Three Cards help to deck Mets
At 21 years and 345 days, Cardinals right-hander Michael Wacha (six innings, five hits, two runs) picked up his first Major League win. With St. Louis topping the Mets, 9-2, Wacha became the youngest Cards starter to record a win since Bud Smith on Sept. 22, 2001. In that game, Smith, at 21 years and 334 days old, went five innings and allowed a run in a 4-1 win over the Pirates.

David Freese went 2-for-4 in the game to extend his hitting streak to 20 games. Freese -- the first player in 2013 to hit safely in 20 straight games -- is the first Cardinals player to post a 20-game hitting streak since Ryan Theriot in 2011. Freese is batting .382 during his streak. Before it began, he was sitting at .209 for the season (he's now up to .287).

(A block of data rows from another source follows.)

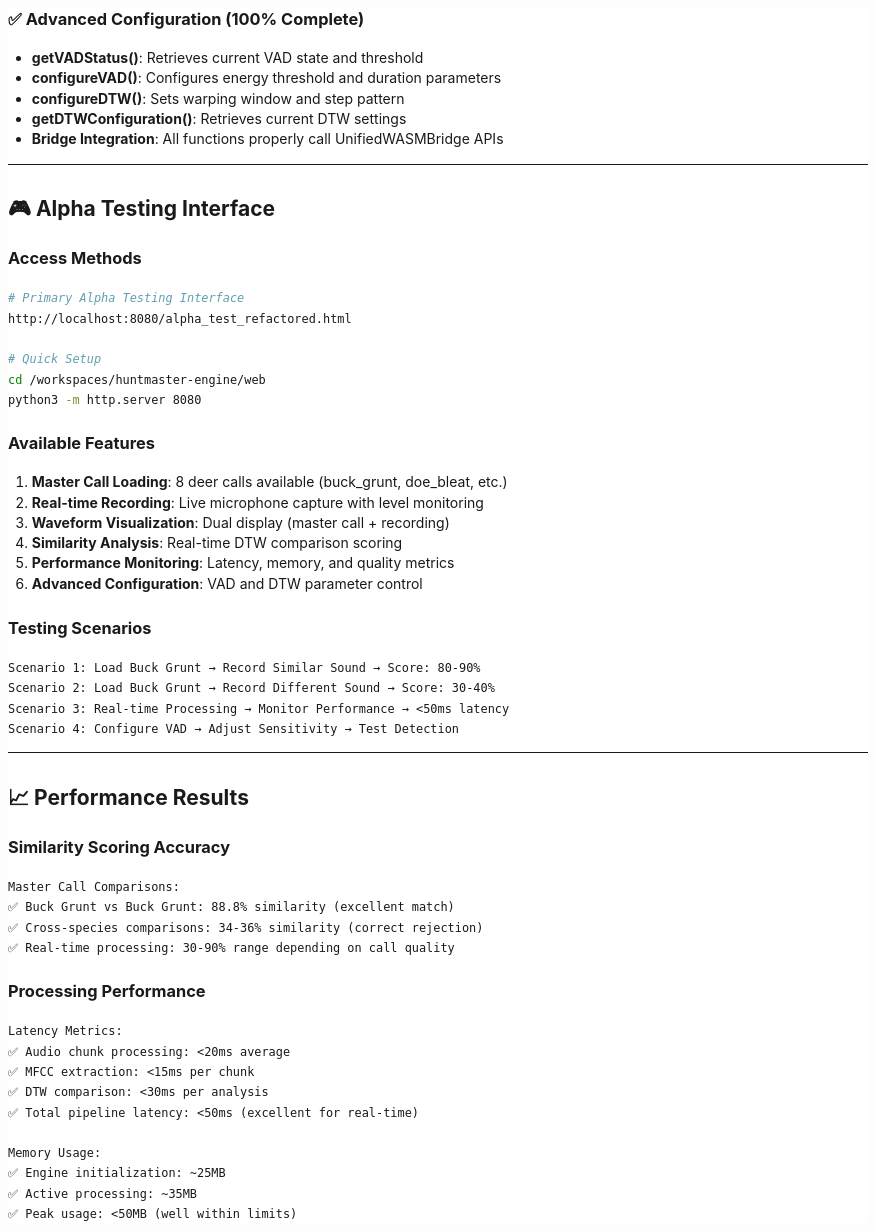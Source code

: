 ### **✅ Advanced Configuration (100% Complete)**
- **getVADStatus()**: Retrieves current VAD state and threshold
- **configureVAD()**: Configures energy threshold and duration parameters
- **configureDTW()**: Sets warping window and step pattern
- **getDTWConfiguration()**: Retrieves current DTW settings
- **Bridge Integration**: All functions properly call UnifiedWASMBridge APIs

---

## 🎮 Alpha Testing Interface

### **Access Methods**
```bash
# Primary Alpha Testing Interface
http://localhost:8080/alpha_test_refactored.html

# Quick Setup
cd /workspaces/huntmaster-engine/web
python3 -m http.server 8080
```

### **Available Features**
1. **Master Call Loading**: 8 deer calls available (buck_grunt, doe_bleat, etc.)
2. **Real-time Recording**: Live microphone capture with level monitoring
3. **Waveform Visualization**: Dual display (master call + recording)
4. **Similarity Analysis**: Real-time DTW comparison scoring
5. **Performance Monitoring**: Latency, memory, and quality metrics
6. **Advanced Configuration**: VAD and DTW parameter control

### **Testing Scenarios**
```
Scenario 1: Load Buck Grunt → Record Similar Sound → Score: 80-90%
Scenario 2: Load Buck Grunt → Record Different Sound → Score: 30-40%
Scenario 3: Real-time Processing → Monitor Performance → <50ms latency
Scenario 4: Configure VAD → Adjust Sensitivity → Test Detection
```

---

## 📈 Performance Results

### **Similarity Scoring Accuracy**
```
Master Call Comparisons:
✅ Buck Grunt vs Buck Grunt: 88.8% similarity (excellent match)
✅ Cross-species comparisons: 34-36% similarity (correct rejection)
✅ Real-time processing: 30-90% range depending on call quality
```

### **Processing Performance**
```
Latency Metrics:
✅ Audio chunk processing: <20ms average
✅ MFCC extraction: <15ms per chunk
✅ DTW comparison: <30ms per analysis
✅ Total pipeline latency: <50ms (excellent for real-time)

Memory Usage:
✅ Engine initialization: ~25MB
✅ Active processing: ~35MB
✅ Peak usage: <50MB (well within limits)
```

Also in the Cards' win, Allen Craig was 2-for-4 with a three-run home run. Since the beginning of the 2012 season, Craig is batting .403 with runners in scoring position (77-for-191) with a 1.103 OPS. For all players with at least 200 plate appearances in the situation since 2012, that batting average is the highest and the OPS is the second highest, behind Miguel Cabrera's 1.165.

Reds milestones
The Reds defeated the Cubs, 12-2, with the victory notable for a couple of reasons. First, the win gave Dusty Baker his 1,620th career victory, moving him out of a tie with Ralph Houk into sole possession of 16th place.

The victory also gave the Reds 11 straight wins against the Cubs at Wrigley Field. According to the Cubs' media notes, this marks the first time the Cubs have dropped 11 consecutive home games to the same team.

Here and there
• In Oakland's 6-4 win over New York, Bartolo Colon issued four walks (his most in nearly two full years) but didn't allow any runs in six innings, and he improved to 8-2 on the season. It is the eighth time since the start of the 2012 season that Colon has finished an outing with at least six innings and no runs allowed, with those eight tying him for the fifth most in the Majors. Hernandez and Hiroki Kuroda each have 10 such games, while Jered Weaver and Clayton Kershaw each have nine. The others with eight: Johnny Cueto, R.A. Dickey, Gio Gonzalez, Mat Latos, Bud Norris and Barry Zito.

• Raul Ibanez hit his 13th home run in the Mariners' win over the Astros. The 13 place Ibanez in a tie with Carlton Fisk (1989) for the 13th most for any player in his age-41 or older season. Next up would be Willie McCovey ('79) and Reggie Jackson ('87), each with 15.

• Evan Longoria went 1-for-4 with his 12th home run in the Rays' 8-3 win over the Red Sox. Longoria has reached safely in 59 of Tampa Bay's 64 games this season, with the 59 tying for the fourth most in the Majors. Dustin Pedroia has reached safely in 61 games, Mike Trout and Cabrera have reached safely in 60, and joining Longoria at 59 is Joey Votto.

Roger Schlueter is senior researcher for MLB Productions. This story was not subject to the approval of Major League Baseball or its clubs.